将值的组合作为函数的参数传递

Question

i want to pass the parameters as the combination of a,b,c,d values

a = [1,2,3,4,5,6,7,8,9]
b = [5,6,7,8,9,10,11,12,13,14,15]
c = [1,2,3,4,6,12,18]
d = [1,2,3,4,6,12,18,24]
results = []

this is my funcion:

def calc(a,b,c,d):
 ....

i want it to run calc(1,5,1,1) and then calc(1,5,1,2) ... calc(1,5,1,24) , calc(1,5,2,1) ... calc(1,5,2,24) ... calc(1,6,1,1) ... calc(1,6,18,24) ... calc(2,5,1,1) ... calc(2,5,1,24) ... until calc(9,15,18,24)

i want to pass all possible combinations of a,b,c and d as parameters to the function

i have made it by using nested loops

for i in a:
    for j in b:
        for k in c:
             for l in d:
                 results.append(calc(i,j,k,l))

but i think this is not the best solution

it takes 15 min running because the dataset i'm using is too big

Answer 1

To tame the complexity a little bit, you can use itertools.product :

itertools.product(*iterables, repeat=1)

Cartesian product of input iterables.

Roughly equivalent to nested for-loops in a generator expression. For example, product(A, B) returns the same as (x,y) for x in A for y in B) .

import itertools

p = itertools.product(a, b, c, d)

for value_a, value_b, value_c, value_d in p:
    result = calc(value_a, value_b, value_c, value_d)

    print(result)

Answer 2

The runtime can't really be changed if you need to evaluate everything - but that would depend on your calc function and whether you have any repeats in your inputs (which would allow you to use dynamic programming and cache lookups to your function instead).

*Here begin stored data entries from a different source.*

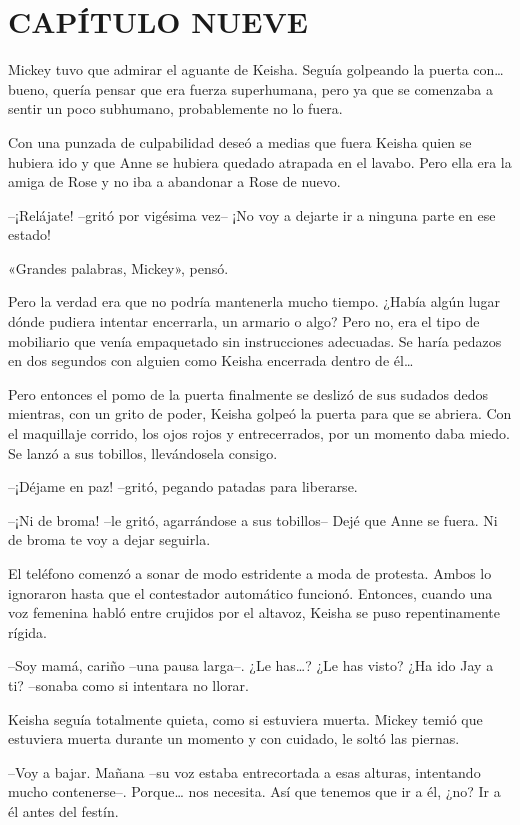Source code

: \chapter*{CAPÍTULO NUEVE}

{Mickey tuvo que admirar el aguante de Keisha. Seguía golpeando la
 puerta con\ldots{} bueno, quería pensar que era fuerza superhumana, pero
 ya que se comenzaba a sentir un poco subhumano, probablemente no lo
fuera.}

{Con una punzada de culpabilidad deseó a medias que fuera Keisha quien
 se hubiera ido y que Anne se hubiera quedado atrapada en el lavabo. Pero
ella era la amiga de Rose y no iba a abandonar a Rose de nuevo.}

{--¡Relájate! --gritó por vigésima vez-- ¡No voy a dejarte ir a ninguna
parte en ese estado!}

{«Grandes palabras, Mickey», pensó.}

{Pero la verdad era que no podría mantenerla mucho tiempo. ¿Había algún
 lugar dónde pudiera intentar encerrarla, un armario o algo? Pero no, era
 el tipo de mobiliario que venía empaquetado sin instrucciones adecuadas.
 Se haría pedazos en dos segundos con alguien como Keisha encerrada
 dentro de él\ldots{}}

{Pero entonces el pomo de la puerta finalmente se deslizó de sus sudados
 dedos mientras, con un grito de poder, Keisha golpeó la puerta para que
 se abriera. Con el maquillaje corrido, los ojos rojos y entrecerrados,
 por un momento daba miedo. Se lanzó a sus tobillos, llevándosela
consigo.}

{--¡Déjame en paz! --gritó, pegando patadas para liberarse.}

{--¡Ni de broma! --le gritó, agarrándose a sus tobillos-- Dejé que Anne
se fuera. Ni de broma te voy a dejar seguirla.}

{El teléfono comenzó a sonar de modo estridente a moda de protesta.
 Ambos lo ignoraron hasta que el contestador automático funcionó.
 Entonces, cuando una voz femenina habló entre crujidos por el altavoz,
Keisha se puso repentinamente rígida.}

{--Soy mamá, cariño --una pausa larga--. ¿Le has\ldots{}? ¿Le has visto?
¿Ha ido Jay a ti? --sonaba como si intentara no llorar.}

{Keisha seguía totalmente quieta, como si estuviera muerta. Mickey temió
 que estuviera muerta durante un momento y con cuidado, le soltó las
piernas.}

{--Voy a bajar. Mañana --su voz estaba entrecortada a esas alturas,
 intentando mucho contenerse--. Porque\ldots{} nos necesita. Así que
tenemos que ir a él, ¿no? Ir a él antes del festín.}

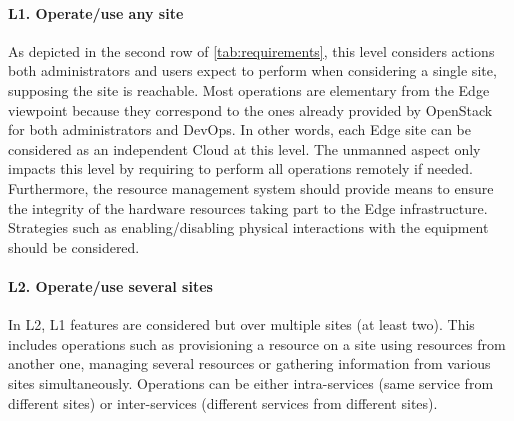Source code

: \paragraph{L1. Operate/use any site}
As depicted in the second row of \cref{tab:requirements}, this level
considers actions both administrators and users expect to perform
when considering a single site, supposing the site is reachable.
%
Most operations are elementary from the Edge viewpoint because they correspond
to the ones already provided by OpenStack for both administrators and DevOps.
In other words, each Edge site can be considered as an independent Cloud at
this level. The unmanned aspect only impacts this level by requiring to perform
all operations remotely if needed.
Furthermore, the resource management system should provide means to
ensure the integrity of the hardware resources taking part to the Edge
infrastructure. Strategies such as enabling/disabling physical
interactions with the equipment should be considered.




\paragraph{L2. Operate/use several sites}

In L2, L1 features are considered but over multiple sites (at least two). This
includes operations such as provisioning a resource on a site using resources
from another one, managing several resources or gathering information from
various sites simultaneously.
Operations can be either intra-services (same service from different sites) or
inter-services (different services from different sites).

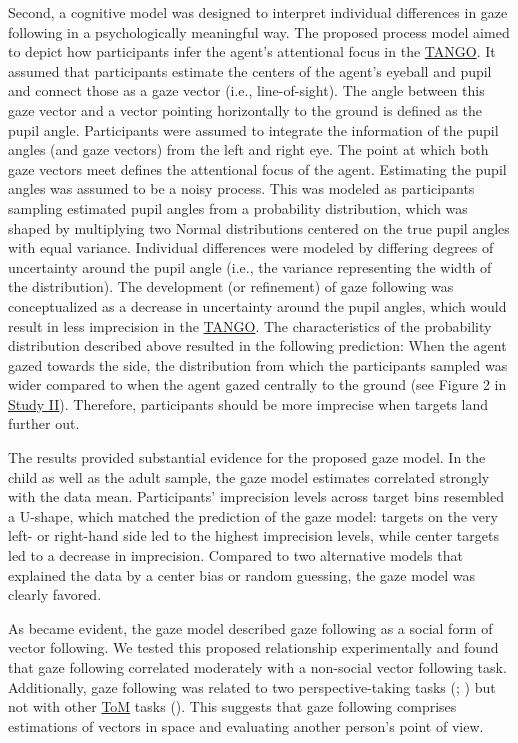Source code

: \documentclass[
]{scrbook}
\begin{document}
Second, a cognitive model was designed to interpret individual differences in gaze following in a psychologically meaningful way. The proposed process model aimed to depict how participants infer the agent's attentional focus in the \hyperref[acronyms_TANGO]{TANGO}. It assumed that participants estimate the centers of the agent's eyeball and pupil and connect those as a gaze vector (i.e., line-of-sight). The angle between this gaze vector and a vector pointing horizontally to the ground is defined as the pupil angle. Participants were assumed to integrate the information of the pupil angles (and gaze vectors) from the left and right eye. The point at which both gaze vectors meet defines the attentional focus of the agent. Estimating the pupil angles was assumed to be a noisy process. This was modeled as participants sampling estimated pupil angles from a probability distribution, which was shaped by multiplying two Normal distributions centered on the true pupil angles with equal variance. Individual differences were modeled by differing degrees of uncertainty around the pupil angle (i.e., the variance representing the width of the distribution). The development (or refinement) of gaze following was conceptualized as a decrease in uncertainty around the pupil angles, which would result in less imprecision in the \hyperref[acronyms_TANGO]{TANGO}. The characteristics of the probability distribution described above resulted in the following prediction: When the agent gazed towards the side, the distribution from which the participants sampled was wider compared to when the agent gazed centrally to the ground (see Figure 2 in \hyperref[studyII]{Study II}). Therefore, participants should be more imprecise when targets land further out.

The results provided substantial evidence for the proposed gaze model. In the child as well as the adult sample, the gaze model estimates correlated strongly with the data mean. Participants' imprecision levels across target bins resembled a U-shape, which matched the prediction of the gaze model: targets on the very left- or right-hand side led to the highest imprecision levels, while center targets led to a decrease in imprecision. Compared to two alternative models that explained the data by a center bias or random guessing, the gaze model was clearly favored.

As became evident, the gaze model described gaze following as a social form of vector following. We tested this proposed relationship experimentally and found that gaze following correlated moderately with a non-social vector following task. Additionally, gaze following was related to two perspective-taking tasks (; ) but not with other \hyperref[acronyms_ToM]{ToM} tasks (). This suggests that gaze following comprises estimations of vectors in space and evaluating another person's point of view.
\end{document}
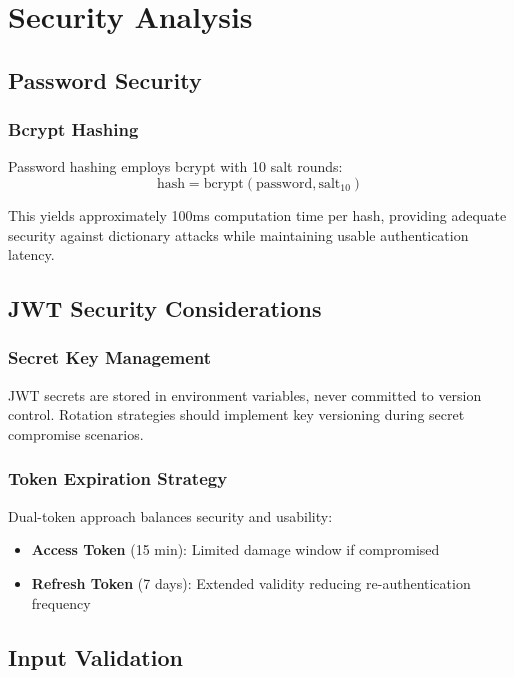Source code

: \documentclass[conference]{IEEEtran}
\begin{document}
\section{Security Analysis}

\subsection{Password Security}

\subsubsection{Bcrypt Hashing}
Password hashing employs bcrypt with 10 salt rounds:
\begin{equation}
\text{hash} = \text{bcrypt}(\text{password}, \text{salt}_{10})
\end{equation}

This yields approximately 100ms computation time per hash, providing adequate security against dictionary attacks while maintaining usable authentication latency.

\subsection{JWT Security Considerations}

\subsubsection{Secret Key Management}
JWT secrets are stored in environment variables, never committed to version control. Rotation strategies should implement key versioning during secret compromise scenarios.

\subsubsection{Token Expiration Strategy}
Dual-token approach balances security and usability:
\begin{itemize}
\item \textbf{Access Token} (15 min): Limited damage window if compromised
\item \textbf{Refresh Token} (7 days): Extended validity reducing re-authentication frequency
\end{itemize}

\subsection{Input Validation}
\end{document}
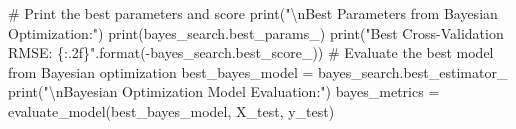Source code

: \documentclass[
  letterpaper,
  DIV=11,
  numbers=noendperiod]{scrreprt}
\newenvironment{Shaded}{\begin{snugshade}}{\end{snugshade}}
\newcommand{\BuiltInTok}[1]{\textcolor[rgb]{0.00,0.23,0.31}{#1}}
\newcommand{\CharTok}[1]{\textcolor[rgb]{0.13,0.47,0.30}{#1}}
\newcommand{\CommentTok}[1]{\textcolor[rgb]{0.37,0.37,0.37}{#1}}
\newcommand{\NormalTok}[1]{\textcolor[rgb]{0.00,0.23,0.31}{#1}}
\newcommand{\OperatorTok}[1]{\textcolor[rgb]{0.37,0.37,0.37}{#1}}
\newcommand{\SpecialCharTok}[1]{\textcolor[rgb]{0.37,0.37,0.37}{#1}}
\newcommand{\StringTok}[1]{\textcolor[rgb]{0.13,0.47,0.30}{#1}}
\begin{document}
\begin{Shaded}
\begin{Highlighting}[]
\CommentTok{\# Print the best parameters and score}
\BuiltInTok{print}\NormalTok{(}\StringTok{"}\CharTok{\textbackslash{}n}\StringTok{Best Parameters from Bayesian Optimization:"}\NormalTok{)}
\BuiltInTok{print}\NormalTok{(bayes\_search.best\_params\_)}
\BuiltInTok{print}\NormalTok{(}\StringTok{"Best Cross{-}Validation RMSE: }\SpecialCharTok{\{:.2f\}}\StringTok{"}\NormalTok{.}\BuiltInTok{format}\NormalTok{(}\OperatorTok{{-}}\NormalTok{bayes\_search.best\_score\_))}
\CommentTok{\# Evaluate the best model from Bayesian optimization}
\NormalTok{best\_bayes\_model }\OperatorTok{=}\NormalTok{ bayes\_search.best\_estimator\_}
\BuiltInTok{print}\NormalTok{(}\StringTok{"}\CharTok{\textbackslash{}n}\StringTok{Bayesian Optimization Model Evaluation:"}\NormalTok{)}
\NormalTok{bayes\_metrics }\OperatorTok{=}\NormalTok{ evaluate\_model(best\_bayes\_model, X\_test, y\_test)}
\end{Highlighting}
\end{Shaded}
\end{document}
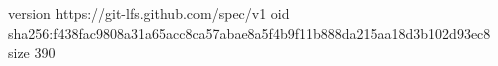 version https://git-lfs.github.com/spec/v1
oid sha256:f438fac9808a31a65acc8ca57abae8a5f4b9f11b888da215aa18d3b102d93ec8
size 390
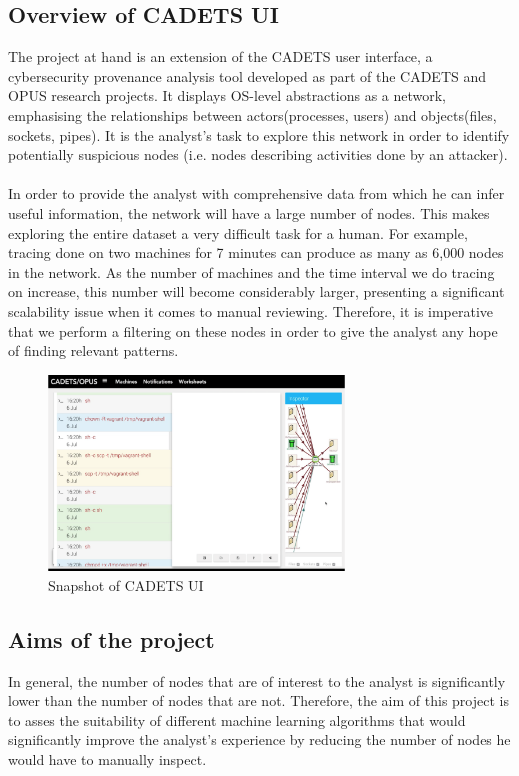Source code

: 	\subsection{Overview of CADETS UI}\label{1.1.1}
	The project at hand is an extension of the CADETS user interface, a cybersecurity provenance analysis tool developed as part of the CADETS and OPUS research projects. It displays OS-level abstractions as a network, emphasising the relationships between actors(processes, users) and objects(files, sockets, pipes). It is the analyst's task to explore this network in order to identify potentially suspicious nodes (i.e. nodes describing activities done by an attacker). 
	\\ \\
	In order to provide the analyst with comprehensive data from which he can infer useful information, the network will have a large number of nodes. This makes exploring the entire dataset a very difficult task for a human.  For example, tracing done on two machines for 7 minutes can produce as many as 6,000 nodes in the network. As the number of machines and the time interval we do tracing on increase, this number will become considerably larger, presenting a significant scalability issue when it comes to manual reviewing. Therefore, it is imperative that we perform a filtering on these nodes in order to give the analyst any hope of finding relevant patterns.
	\begin{figure}[H]
		\centering
		\includegraphics[width=0.7\textwidth]{graphics/CADETS}
		\caption{Snapshot of CADETS UI}
		\label{Figure 1.1}
	\end{figure}
	
	\subsection{Aims of the project}
	In general, the number of nodes that are of interest to the analyst is significantly lower than the number of nodes that are not. Therefore, the aim of this project is to asses the suitability of different machine learning algorithms that would significantly improve the analyst's experience by reducing the number of nodes he would have to manually inspect.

For simplifying iteration, you can use itertools.product :

Cartesian product of input iterables.

Roughly equivalent to nested for-loops in a generator expression. For example, product(A, B) returns the same as ((x,y) for x in A for y in B).

So to iterate over the product of all these lists:

import itertools

for a_i, b_i, c_i, d_i in itertools.product(a, b, c, d):
    calc(a_i, b_i, c_i, d_i)

However be aware that this might not be the exact same iteration pattern as you mentioned in your example, but it will still iterate over each possible combination from your lists.